Dongmei and I hurried outside and saw the lone figure in the distance beyond the bridge. We crossed the bridge and called to him. He turned and watched us approach. He was a surprisingly young man for a fortune-teller—in his mid-thirties, perhaps—and quite good-looking. He had large piercing eyes and a long stringy beard. He held a staff and carried a bedroll and a small wooden box that contained his instruments for telling fortunes.

The children followed us and gathered around.

“We want you to tell our fortunes,” Dongmei said to the man.

He studied us for a moment. “Five fen,” he said. “Each.”

“All right,” she said. “We have that.”

He sat on his bedroll, opened his box and pulled out a worn and soiled deck of ancient cards—long and narrow, with strange-looking faces and symbols printed on them. He sorted and shuffled them and laid them facedown carefully on the box top. He looked at Dongmei and said, “Teacher, take three cards.”

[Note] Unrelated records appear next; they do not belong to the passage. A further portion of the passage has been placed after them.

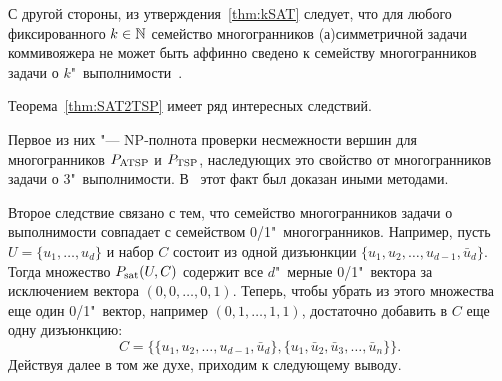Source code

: 

С другой стороны, из утверждения~\ref{thm:kSAT} следует, что для любого фиксированного $k \in \mathbb{N}$ семейство многогранников (а)симметричной задачи коммивояжера не может быть аффинно сведено к семейству многогранников задачи о $k$"~выполнимости~\cite{Fiorini:2003}.

Теорема~\ref{thm:SAT2TSP} имеет ряд интересных следствий.

Первое из них "--- NP-полнота проверки несмежности вершин для многогранников $P_{\textup{ATSP}}$ и $P_{\textup{TSP}}$, наследующих это свойство от многогранников задачи о 3"~выполнимости. В~\cite{Papadimitriou:1978} этот факт был доказан иными методами.

Второе следствие связано с тем, что семейство многогранников задачи о выполнимости совпадает с семейством 0/1"~многогранников.
Например, пусть $U = \{u_1, \dots, u_d\}$ и набор $C$ состоит из одной дизъюнкции
$\{u_1, u_2, \ldots, u_{d-1}, \bar{u}_d\}$.
Тогда множество $P_{\textup{sat}}(U,C)$ содержит все $d$"~мерные 0/1"~вектора за исключением вектора $(0, 0, \ldots, 0, 1)$.
Теперь, чтобы убрать из этого множества еще один 0/1"~вектор, например
$(0, 1, \ldots, 1, 1)$, достаточно добавить в $C$ еще одну дизъюнкцию:
$$
C = \bigl\{\{u_1, u_2, \ldots, u_{d-1}, \bar{u}_d\},
\{u_1, \bar{u}_2, \bar{u}_3, \ldots, \bar{u}_n\}\bigr\}.
$$ 
Действуя далее в том же духе, приходим к следующему выводу.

She turned excitedly to me. “He already knows I’m a teacher,” she said. She picked out three cards and handed them to him. He looked at them and closed his eyes and mumbled a long sonorous mantra. The children who had seen him work his wonders before whispered that he was getting guidance from the gods.

It was quiet for several seconds and then he spoke. “Ah, I see. You are very unhappy here. You are from far away.”

“Yes, yes,” Dongmei said. “Shanghai.”

“Yes, Shanghai,” he said. “And you want to go home.”

“Yes, I do. Very much. When?” she asked.

The fortune-teller closed his eyes and appeared to be listening to distant voices that he alone could hear. He nodded acknowledgment. He opened his eyes and looked straight into Dongmei’s eyes. “You will go home,” he said.

“When?” she asked.

“Soon,” he said.

She grinned broadly.

“And you will never grow old,” he said. “Not like me.”

“Oh.” She sighed with relief. “But you are not old.”

“Never grow old,” he repeated. “Not … like … me.”

“Forever young.” Dongmei laughed. “How perfect.”

I picked three cards and handed them to him. Again he chanted and meditated before speaking.

“Will I go home, too?” I asked him.

“Yes, you will go home, Teacher,” he responded. He closed his eyes and listened to his distant voices for a minute before continuing. “But you will grow old. You will grow old far away.”

Before I could respond to his prediction, Dongmei burst out
laughing. “Poor Yimao,” she said. “You will lose your beauty. But I won’t.”

The children all laughed and danced around us.

The fortune-teller watched me. I felt there was something he was not saying. The deeper meaning of his words, perhaps. What had he seen? Could he really tell the future?

“Is there more?” I asked.

He gathered up his cards and put them back in his box. “No more,” he said. “I cannot reveal the gods’ deepest secrets. If I did, I’d lose all my power.”

We paid him and thanked him, and all of us returned to the school laughing. Dongmei was happier than I’d seen her in weeks.

————

Several days after the meeting with the fortune-teller, Dongmei and I ran low on rice. I offered to go alone to the commune headquarters to pick up the month’s ration. Dongmei was not feeling well. She reminded me to watch out for snakes. A crowd had gathered at the commune headquarters. There was a loud buzz of conversation and everyone was crying. A woman approached me, weeping and trembling violently. I stopped her and asked, “What’s wrong? What’s happening?”

“Haven’t you heard?” she wailed.

“Heard what?” I asked.

“The sky has fallen. Our beloved Chairman Mao has passed away in Beijing,” she choked before hurrying on her way, inconsolable.

The crowd was frightened and disoriented. No one could really understand the news. Many disbelieved it and said it was impossible. Chairman Mao dead? How could this be? He was supposed to be immortal. The thought of his passing had never crossed the mind of anyone. Mao was supposed to live ten thousand years! Had he really lived less than eighty-three? I had difficulty getting anyone’s attention
inside the store. But finally, I succeeded in acquiring forty pounds of rice. I hoisted it to my shoulder and hurried home. I never stopped to rest and I ignored the fatigue in my legs. When I at last saw our little school in the distance, my heart began to race. I put down my burden on the far side of the bridge and shouted, “Dongmei! Dongmei! Good news!”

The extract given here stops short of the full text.